En Argentina, el Día del Padre se celebra el tercer domingo de junio, una fecha que coincide con la adoptada por numerosos países del mundo.
Su origen se remonta a principios del siglo XX en Estados Unidos, cuando una mujer llamada Sonora Smart Dodd impulsó la idea de establecer una jornada dedicada a homenajear a los padres, inspirada por la dedicación de su propio padre, quien había criado solo a sus hijos.
Con el paso del tiempo, la celebración se extendió a distintos países y quedó instalada en junio como una fecha especial para reconocer el rol paterno y fortalecer los lazos familiares.
Cómo festejar en Bariloche ante la llegada del frío
Las bajas temperaturas y la posibilidad de neviscas no impedirán que la ciudad celebre. De hecho, para muchos vecinos el invierno es parte del encanto de esta época del año.
Una de las opciones más elegidas será compartir un almuerzo familiar en casa, con comidas típicas de la estación como guisos, pastas caseras o un asado preparado bajo techo. También habrá quienes opten por una merienda con chocolate caliente y tortas, aprovechando el paisaje invernal que comienza a instalarse en la ciudad.

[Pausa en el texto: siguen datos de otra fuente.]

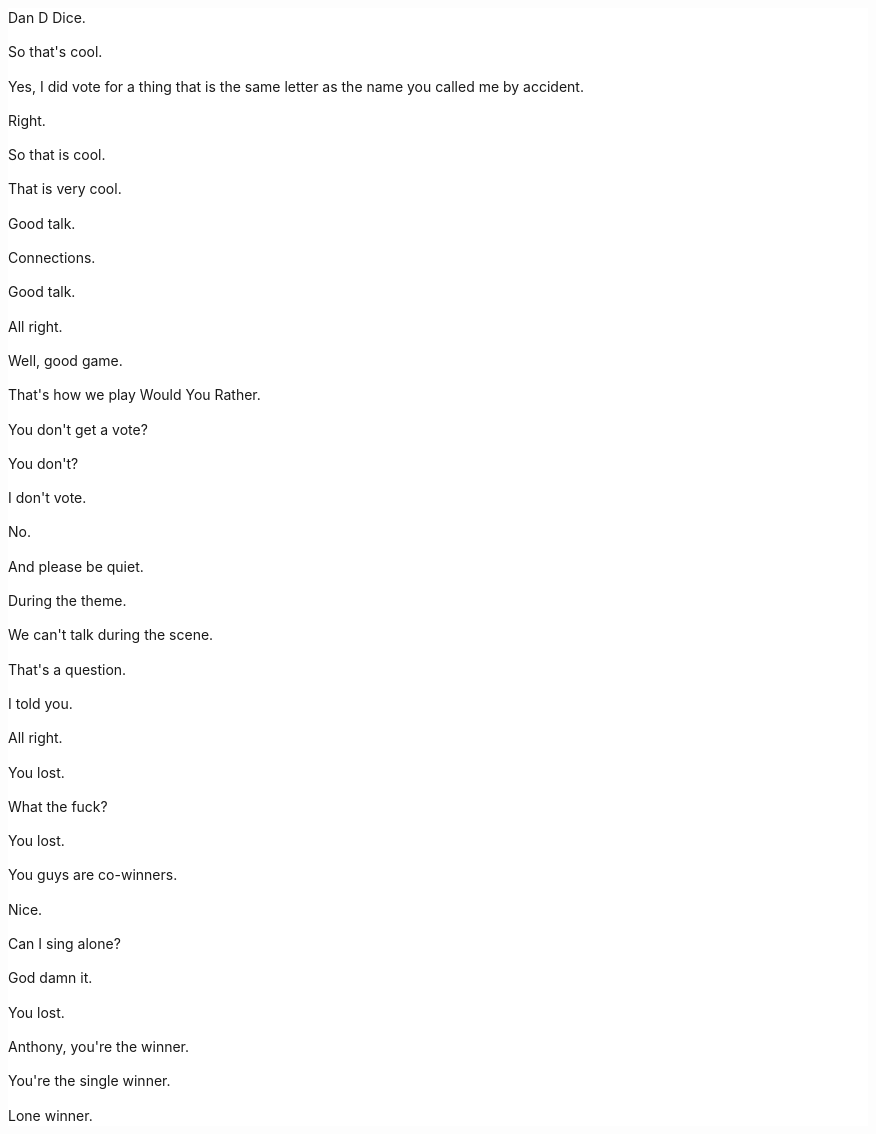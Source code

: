 Dan D Dice.

So that's cool.

Yes, I did vote for a thing that is the same letter as the name you called me by accident.

Right.

So that is cool.

That is very cool.

Good talk.

Connections.

Good talk.

All right.

Well, good game.

That's how we play Would You Rather.

You don't get a vote?

You don't?

I don't vote.

No.

And please be quiet.

During the theme.

We can't talk during the scene.

That's a question.

I told you.

All right.

You lost.

What the fuck?

You lost.

You guys are co-winners.

Nice.

Can I sing alone?

God damn it.

You lost.

Anthony, you're the winner.

You're the single winner.

Lone winner.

Y hay un plan que es casi una tradición barilochense: salir a caminar por el centro durante la tarde. Recorrer la calle Mitre, detenerse a mirar las vidrieras o acercarse al Centro Cívico para observar el lago y, de paso, compartir un chocolate caliente en alguna cafetería o chocolatería de la ciudad es una propuesta simple, pero que combina a la perfección con el espíritu familiar de la fecha y el inicio del invierno.
Los restaurantes y cervecerías locales también esperan una importante concurrencia durante la jornada, mientras que otros aprovecharán el día para disfrutar de paseos cortos por la costanera, Circuito Chico o alguno de los miradores, siempre que las condiciones climáticas lo permitan.
Lo importante es disfrutar la ciudad sean turistas o vecinos que quieran disfrutar un momento importante con sus familias.